=== DIRECTIONS FOR THIS TASK ===
This task calls for the lines below starting at the one containing "chainpadresolve.pages.dev" and ending at the one containing "- **Projectile Behavior:**", repeated exactly with both ends kept and pictures left out.

(Plain-text document sources)
┌────────

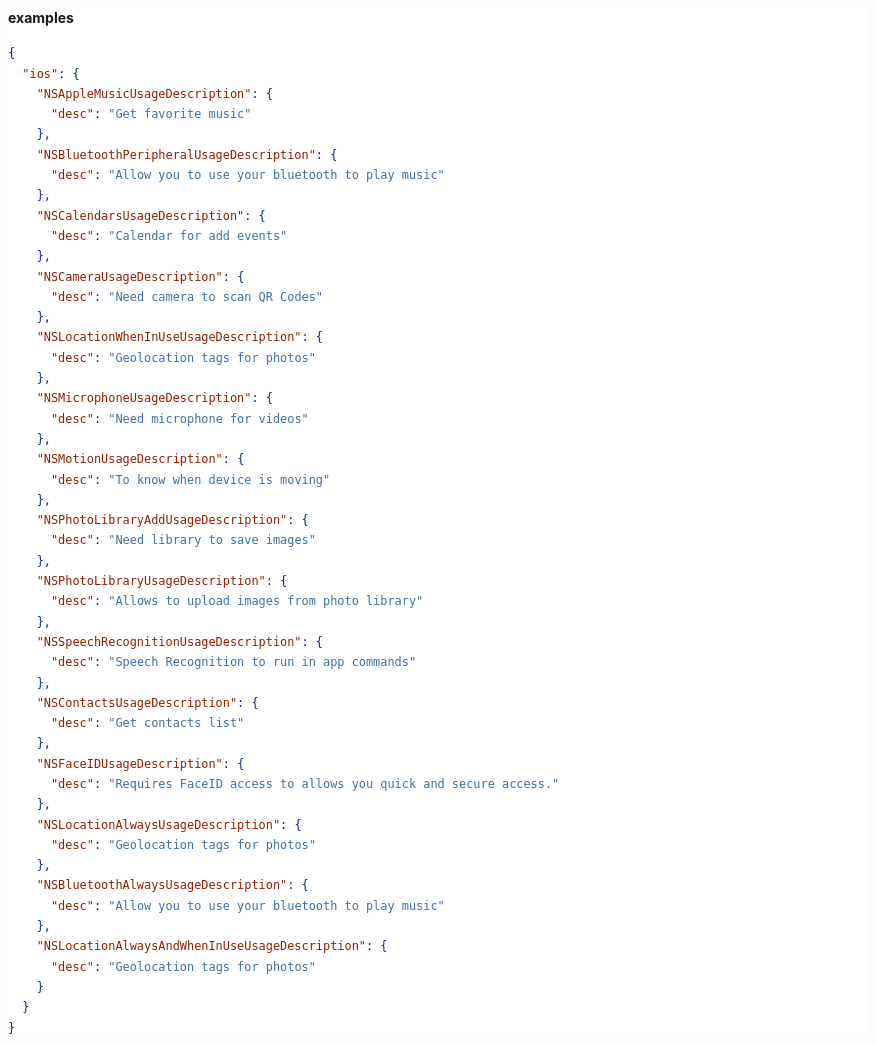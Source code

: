 **examples**


```json
{
  "ios": {
    "NSAppleMusicUsageDescription": {
      "desc": "Get favorite music"
    },
    "NSBluetoothPeripheralUsageDescription": {
      "desc": "Allow you to use your bluetooth to play music"
    },
    "NSCalendarsUsageDescription": {
      "desc": "Calendar for add events"
    },
    "NSCameraUsageDescription": {
      "desc": "Need camera to scan QR Codes"
    },
    "NSLocationWhenInUseUsageDescription": {
      "desc": "Geolocation tags for photos"
    },
    "NSMicrophoneUsageDescription": {
      "desc": "Need microphone for videos"
    },
    "NSMotionUsageDescription": {
      "desc": "To know when device is moving"
    },
    "NSPhotoLibraryAddUsageDescription": {
      "desc": "Need library to save images"
    },
    "NSPhotoLibraryUsageDescription": {
      "desc": "Allows to upload images from photo library"
    },
    "NSSpeechRecognitionUsageDescription": {
      "desc": "Speech Recognition to run in app commands"
    },
    "NSContactsUsageDescription": {
      "desc": "Get contacts list"
    },
    "NSFaceIDUsageDescription": {
      "desc": "Requires FaceID access to allows you quick and secure access."
    },
    "NSLocationAlwaysUsageDescription": {
      "desc": "Geolocation tags for photos"
    },
    "NSBluetoothAlwaysUsageDescription": {
      "desc": "Allow you to use your bluetooth to play music"
    },
    "NSLocationAlwaysAndWhenInUseUsageDescription": {
      "desc": "Geolocation tags for photos"
    }
  }
}
```
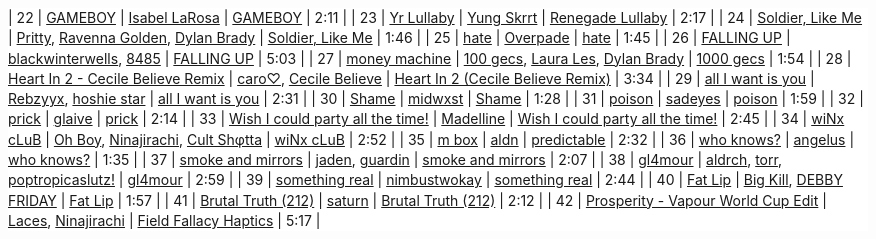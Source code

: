| 22 | [GAMEBOY](https://open.spotify.com/track/4H7uK9wWfh8AaDS0pVWh0f) | [Isabel LaRosa](https://open.spotify.com/artist/5arKwJZEvT5uKq4o0JfqR4) | [GAMEBOY](https://open.spotify.com/album/6CrxVIs6PZY93TYnNwVx3W) | 2:11 |
| 23 | [Yr Lullaby](https://open.spotify.com/track/50ZOlJaeOVk4QCqiIUf7cW) | [Yung Skrrt](https://open.spotify.com/artist/1OrSb6vu3ybhKsSY50R5HU) | [Renegade Lullaby](https://open.spotify.com/album/4fQphKV6ae83l1CaTwr2JX) | 2:17 |
| 24 | [Soldier, Like Me](https://open.spotify.com/track/108WfZxkd6nSVKJ3z3F8SR) | [Pritty](https://open.spotify.com/artist/1vJZhbUzq6DxjIxtikFk1v), [Ravenna Golden](https://open.spotify.com/artist/27Od4Wz93nItXglC5t5GuC), [Dylan Brady](https://open.spotify.com/artist/69Lf9TlJ7qID862aDGbZx1) | [Soldier, Like Me](https://open.spotify.com/album/3hbHZNptje66rX1kWn3aeU) | 1:46 |
| 25 | [hate](https://open.spotify.com/track/3Jlch5AQC4NS7dS5GO7lYk) | [Overpade](https://open.spotify.com/artist/03hSZAtyBlgYcfb02Nhh6q) | [hate](https://open.spotify.com/album/7CZxTJFh2pvZXycuF43LkY) | 1:45 |
| 26 | [FALLING UP](https://open.spotify.com/track/48T8if6xg1qnKVeDV4Mhqo) | [blackwinterwells](https://open.spotify.com/artist/4tF39UYlbBLqTo5JK3qX1u), [8485](https://open.spotify.com/artist/3LwiPwIJNshV4ItekGcIMo) | [FALLING UP](https://open.spotify.com/album/6TEHMXuZyxySr5oltVlnfB) | 5:03 |
| 27 | [money machine](https://open.spotify.com/track/61bwFjzXGG1x2aZsANdLyl) | [100 gecs](https://open.spotify.com/artist/6PfSUFtkMVoDkx4MQkzOi3), [Laura Les](https://open.spotify.com/artist/3sklFG9fuDAq3vbIZlkNH6), [Dylan Brady](https://open.spotify.com/artist/2Cm6C9PNHioyjRKBfO7n9N) | [1000 gecs](https://open.spotify.com/album/2uhB1KivbFnlkARpbd0Cvu) | 1:54 |
| 28 | [Heart In 2 \- Cecile Believe Remix](https://open.spotify.com/track/3I46IHsweisG1XNrkBrGf6) | [caro♡](https://open.spotify.com/artist/3ypTgZWVLSkBaTjFNjSDE8), [Cecile Believe](https://open.spotify.com/artist/0nZHjqvdLoBy50ZzUH5FNU) | [Heart In 2 \(Cecile Believe Remix\)](https://open.spotify.com/album/2g9eNAe6t7lmgoFayLg8ni) | 3:34 |
| 29 | [all I want is you](https://open.spotify.com/track/6qYmLmMTMpLPi80Mh0EbGb) | [Rebzyyx](https://open.spotify.com/artist/7GcVOOrldYLwxGrCkELOno), [hoshie star](https://open.spotify.com/artist/0LWHFUzXPTl9BDdJHDE001) | [all I want is you](https://open.spotify.com/album/78zySHGi3bB36rQ8NVGxFt) | 2:31 |
| 30 | [Shame](https://open.spotify.com/track/2SGlRbQZwOID4xScKqF0lC) | [midwxst](https://open.spotify.com/artist/7CGSp2GbiOpLPSq61qjxf8) | [Shame](https://open.spotify.com/album/6fO4Vk4VasFr0T7T0ioiOJ) | 1:28 |
| 31 | [poison](https://open.spotify.com/track/3dnfii3hDFXmRABvIlufol) | [sadeyes](https://open.spotify.com/artist/5fj4oi7qHDoklvnnYmSBl0) | [poison](https://open.spotify.com/album/0bbMPtxOVWt8UoFcXsJT0E) | 1:59 |
| 32 | [prick](https://open.spotify.com/track/6IUVdUkKw18jHqFAjl7y8k) | [glaive](https://open.spotify.com/artist/4cJKDGSv4Dz9QycXYmo565) | [prick](https://open.spotify.com/album/6enhvDQVtETLMQZjAzlUWp) | 2:14 |
| 33 | [Wish I could party all the time!](https://open.spotify.com/track/4sRsYjHV23tb9B0wQC6iah) | [Madelline](https://open.spotify.com/artist/7t6dcfG1BhMh3LTAXhxmeL) | [Wish I could party all the time!](https://open.spotify.com/album/5WR92qUyOTu9gXSF3rQJW9) | 2:45 |
| 34 | [wiNx cLuB](https://open.spotify.com/track/0ROkRnf4pjbkQaOaMEwVD2) | [Oh Boy](https://open.spotify.com/artist/16c98eujtJNYGvUWTraFTt), [Ninajirachi](https://open.spotify.com/artist/3MekbRujJg5VZThubOlrkR), [Cult Shφtta](https://open.spotify.com/artist/3kjbXyjmFY15U6cCclZL3P) | [wiNx cLuB](https://open.spotify.com/album/32hIcgU4aLsmTMco6Ieeew) | 2:52 |
| 35 | [m box](https://open.spotify.com/track/2iZf5y9Ce6smoZiGkC0aAg) | [aldn](https://open.spotify.com/artist/2GUw9Wzha61PkZoRVv1PDD) | [predictable](https://open.spotify.com/album/7ozumavjZMi9QwMOD8qWVl) | 2:32 |
| 36 | [who knows?](https://open.spotify.com/track/1REKc0AbUNi4iwJDo4RJhO) | [angelus](https://open.spotify.com/artist/56l5jbQerCGh7lfbwLnfaK) | [who knows?](https://open.spotify.com/album/2hVJENMG6mzSe7TMDNr6x5) | 1:35 |
| 37 | [smoke and mirrors](https://open.spotify.com/track/2OzaLzSVI2xgAYFH3dkciC) | [jaden](https://open.spotify.com/artist/186XU9PUfKOISOd5DT8wny), [guardin](https://open.spotify.com/artist/6zqcGQ6MH6yetBUoquMnL7) | [smoke and mirrors](https://open.spotify.com/album/6GjisSUnl2CshgAAHzgGYI) | 2:07 |
| 38 | [gl4mour](https://open.spotify.com/track/3UKy5x73Q5RmQaQqsYXgzT) | [aldrch](https://open.spotify.com/artist/3WYrAQad51Rnd8BqODF4Em), [torr](https://open.spotify.com/artist/6fq8lpmabNBMPao92rMw3m), [poptropicaslutz!](https://open.spotify.com/artist/08DN8ZbOSeuTELiQjc4Jl8) | [gl4mour](https://open.spotify.com/album/1ECk2QIeJKrdbaALxx9XzV) | 2:59 |
| 39 | [something real](https://open.spotify.com/track/4i2eL6hAvu6R02Qu2lBQp0) | [nimbustwokay](https://open.spotify.com/artist/3d8xkw6hQY4NrUFUJW9u21) | [something real](https://open.spotify.com/album/5IWNLsvJbWQTA8WOYTHNmX) | 2:44 |
| 40 | [Fat Lip](https://open.spotify.com/track/4KY5HkCPZKa57sCZZk8yiG) | [Big Kill](https://open.spotify.com/artist/2F50OlzwdK2eRTnGCDVuIB), [DEBBY FRIDAY](https://open.spotify.com/artist/5lofelrRCFBwzTF616hSx4) | [Fat Lip](https://open.spotify.com/album/1PJrYQWFtxTgNRuWiMOhWJ) | 1:57 |
| 41 | [Brutal Truth \(212\)](https://open.spotify.com/track/6SpalHVBf3ibmA0j05Hg40) | [saturn](https://open.spotify.com/artist/42IAg1RgfyE8c66KZcSlSR) | [Brutal Truth \(212\)](https://open.spotify.com/album/035mKv0gJKXC86WOS5EBnz) | 2:12 |
| 42 | [Prosperity \- Vapour World Cup Edit](https://open.spotify.com/track/5ZHghq40sfDH5zq46TTw08) | [Laces](https://open.spotify.com/artist/2OvUjjcJMGyNzBfdx2DRzr), [Ninajirachi](https://open.spotify.com/artist/3MekbRujJg5VZThubOlrkR) | [Field Fallacy Haptics](https://open.spotify.com/album/74FgZlXk9meROtgxWvetKf) | 5:17 |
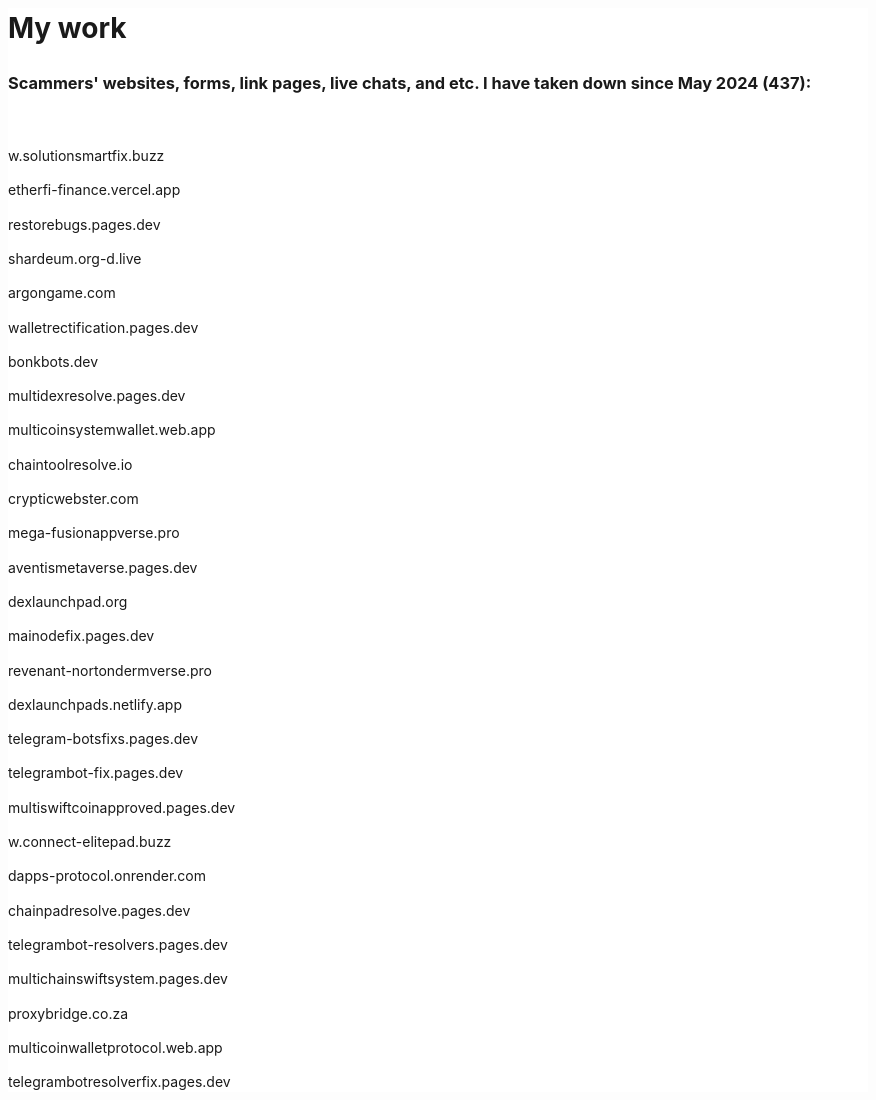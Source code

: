 # My work

<h3>Scammers' websites, forms, link pages, live chats, and etc. I have taken down since May 2024 (437):</h3>

<br />

w.solutionsmartfix.buzz 

etherfi-finance.vercel.app

restorebugs.pages.dev

shardeum.org-d.live

argongame.com

walletrectification.pages.dev

bonkbots.dev

multidexresolve.pages.dev

multicoinsystemwallet.web.app

chaintoolresolve.io

crypticwebster.com

mega-fusionappverse.pro

aventismetaverse.pages.dev

dexlaunchpad.org

mainodefix.pages.dev

revenant-nortondermverse.pro

dexlaunchpads.netlify.app

telegram-botsfixs.pages.dev

telegrambot-fix.pages.dev

multiswiftcoinapproved.pages.dev

w.connect-elitepad.buzz

dapps-protocol.onrender.com

chainpadresolve.pages.dev

telegrambot-resolvers.pages.dev

multichainswiftsystem.pages.dev

proxybridge.co.za

multicoinwalletprotocol.web.app

telegrambotresolverfix.pages.dev
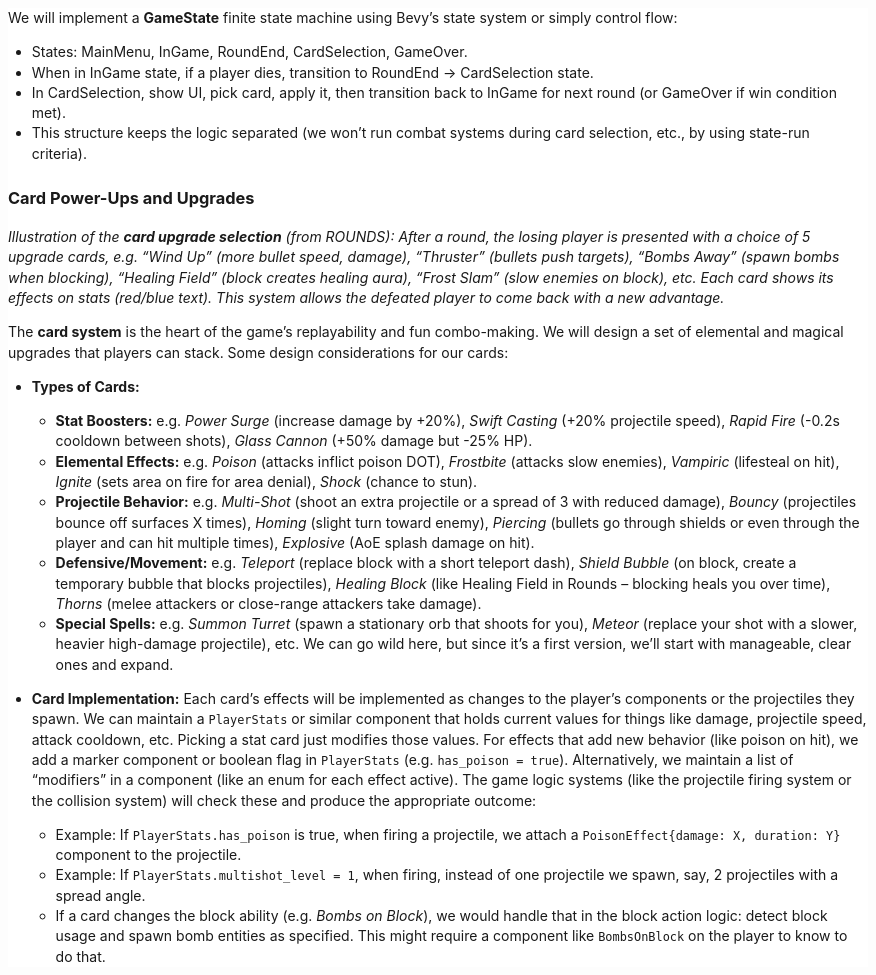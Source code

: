   We will implement a **GameState** finite state machine using Bevy’s state system or simply control flow:

  - States: MainMenu, InGame, RoundEnd, CardSelection, GameOver.
  - When in InGame state, if a player dies, transition to RoundEnd -> CardSelection state.
  - In CardSelection, show UI, pick card, apply it, then transition back to InGame for next round (or GameOver if win condition met).
  - This structure keeps the logic separated (we won’t run combat systems during card selection, etc., by using state-run criteria).

### Card Power-Ups and Upgrades

&#x20;_Illustration of the **card upgrade selection** (from ROUNDS): After a round, the losing player is presented with a choice of 5 upgrade cards, e.g. “Wind Up” (more bullet speed, damage), “Thruster” (bullets push targets), “Bombs Away” (spawn bombs when blocking), “Healing Field” (block creates healing aura), “Frost Slam” (slow enemies on block), etc. Each card shows its effects on stats (red/blue text). This system allows the defeated player to come back with a new advantage._

The **card system** is the heart of the game’s replayability and fun combo-making. We will design a set of elemental and magical upgrades that players can stack. Some design considerations for our cards:

- **Types of Cards:**

  - **Stat Boosters:** e.g. _Power Surge_ (increase damage by +20%), _Swift Casting_ (+20% projectile speed), _Rapid Fire_ (-0.2s cooldown between shots), _Glass Cannon_ (+50% damage but -25% HP).
  - **Elemental Effects:** e.g. _Poison_ (attacks inflict poison DOT), _Frostbite_ (attacks slow enemies), _Vampiric_ (lifesteal on hit), _Ignite_ (sets area on fire for area denial), _Shock_ (chance to stun).
  - **Projectile Behavior:** e.g. _Multi-Shot_ (shoot an extra projectile or a spread of 3 with reduced damage), _Bouncy_ (projectiles bounce off surfaces X times), _Homing_ (slight turn toward enemy), _Piercing_ (bullets go through shields or even through the player and can hit multiple times), _Explosive_ (AoE splash damage on hit).
  - **Defensive/Movement:** e.g. _Teleport_ (replace block with a short teleport dash), _Shield Bubble_ (on block, create a temporary bubble that blocks projectiles), _Healing Block_ (like Healing Field in Rounds – blocking heals you over time), _Thorns_ (melee attackers or close-range attackers take damage).
  - **Special Spells:** e.g. _Summon Turret_ (spawn a stationary orb that shoots for you), _Meteor_ (replace your shot with a slower, heavier high-damage projectile), etc. We can go wild here, but since it’s a first version, we’ll start with manageable, clear ones and expand.

- **Card Implementation:** Each card’s effects will be implemented as changes to the player’s components or the projectiles they spawn. We can maintain a `PlayerStats` or similar component that holds current values for things like damage, projectile speed, attack cooldown, etc. Picking a stat card just modifies those values. For effects that add new behavior (like poison on hit), we add a marker component or boolean flag in `PlayerStats` (e.g. `has_poison = true`). Alternatively, we maintain a list of “modifiers” in a component (like an enum for each effect active). The game logic systems (like the projectile firing system or the collision system) will check these and produce the appropriate outcome:

  - Example: If `PlayerStats.has_poison` is true, when firing a projectile, we attach a `PoisonEffect{damage: X, duration: Y}` component to the projectile.
  - Example: If `PlayerStats.multishot_level = 1`, when firing, instead of one projectile we spawn, say, 2 projectiles with a spread angle.
  - If a card changes the block ability (e.g. _Bombs on Block_), we would handle that in the block action logic: detect block usage and spawn bomb entities as specified. This might require a component like `BombsOnBlock` on the player to know to do that.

└────────

=== FINISHED TASK ===
chainpadresolve.pages.dev

telegrambot-resolvers.pages.dev

multichainswiftsystem.pages.dev

proxybridge.co.za

multicoinwalletprotocol.web.app

telegrambotresolverfix.pages.dev
Source code

:   We will implement a **GameState** finite state machine using Bevy’s state system or simply control flow:

  - States: MainMenu, InGame, RoundEnd, CardSelection, GameOver.
  - When in InGame state, if a player dies, transition to RoundEnd -> CardSelection state.
  - In CardSelection, show UI, pick card, apply it, then transition back to InGame for next round (or GameOver if win condition met).
  - This structure keeps the logic separated (we won’t run combat systems during card selection, etc., by using state-run criteria).

### Card Power-Ups and Upgrades

&#x20;_Illustration of the **card upgrade selection** (from ROUNDS): After a round, the losing player is presented with a choice of 5 upgrade cards, e.g. “Wind Up” (more bullet speed, damage), “Thruster” (bullets push targets), “Bombs Away” (spawn bombs when blocking), “Healing Field” (block creates healing aura), “Frost Slam” (slow enemies on block), etc. Each card shows its effects on stats (red/blue text). This system allows the defeated player to come back with a new advantage._

The **card system** is the heart of the game’s replayability and fun combo-making. We will design a set of elemental and magical upgrades that players can stack. Some design considerations for our cards:

- **Types of Cards:**

  - **Stat Boosters:** e.g. _Power Surge_ (increase damage by +20%), _Swift Casting_ (+20% projectile speed), _Rapid Fire_ (-0.2s cooldown between shots), _Glass Cannon_ (+50% damage but -25% HP).
  - **Elemental Effects:** e.g. _Poison_ (attacks inflict poison DOT), _Frostbite_ (attacks slow enemies), _Vampiric_ (lifesteal on hit), _Ignite_ (sets area on fire for area denial), _Shock_ (chance to stun).
  - **Projectile Behavior:** e.g. _Multi-Shot_ (shoot an extra projectile or a spread of 3 with reduced damage), _Bouncy_ (projectiles bounce off surfaces X times), _Homing_ (slight turn toward enemy), _Piercing_ (bullets go through shields or even through the player and can hit multiple times), _Explosive_ (AoE splash damage on hit).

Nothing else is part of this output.